Figure 6.

Concentration dependence of the vascular effects of TNF-α. A and B: Superoxide production (A; measured by the lucigenin chemiluminescence method) and relaxations to acetylcholine (B) and in ring preparations of carotid arteries of young F344 rats maintained in vessel culture (for 24 hours) in the absence and presence of TNF-α. Data are mean ± SEM (n = 4 to 6 in each group) *P < 0.05. C: DNA fragmentation in arteries of young F344 rats maintained in vessel culture (for 24 hours) in the absence and presence of TNF-α. Data are mean ± SEM (n = 4 to 6 in each group) *P < 0.05. D: Reporter gene assay showing the effects of TNF-α on NF-κΒ reporter activity in coronary arterial endothelial cells.
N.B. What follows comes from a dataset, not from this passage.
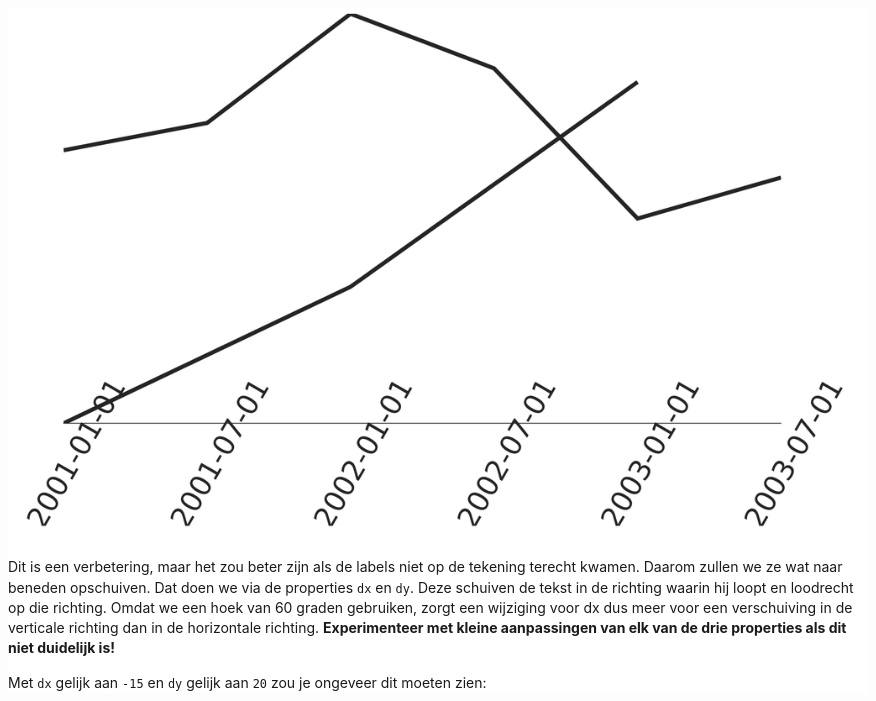 ![](../../.gitbook/assets/labels-geroteerd.png)

Dit is een verbetering, maar het zou beter zijn als de labels niet op de tekening terecht kwamen. Daarom zullen we ze wat naar beneden opschuiven. Dat doen we via de properties `dx` en `dy`. Deze schuiven de tekst in de richting waarin hij loopt en loodrecht op die richting. Omdat we een hoek van 60 graden gebruiken, zorgt een wijziging voor dx dus meer voor een verschuiving in de verticale richting dan in de horizontale richting. **Experimenteer met kleine aanpassingen van elk van de drie properties als dit niet duidelijk is!**

Met `dx` gelijk aan `-15` en `dy` gelijk aan `20` zou je ongeveer dit moeten zien:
Endothelial cells were transiently co-transfected with NF-κΒ-driven firefly luciferase and CMV-driven Renilla luciferase constructs followed by TNF-α stimulation. Cells were then lysed and subjected to luciferase activity assay. After normalization, relative luciferase activity was obtained from four independent transfections (data are mean ± SEM, *P < 0.05 versus control). E and F: Effect of TNF-α treatment (24 hours) on the expression of iNOS in coronary arterial endothelial cells (E) and smooth muscle cells (F). Analysis of mRNA expression was performed by real-time QRT-PCR. Data are mean of four independent experiments.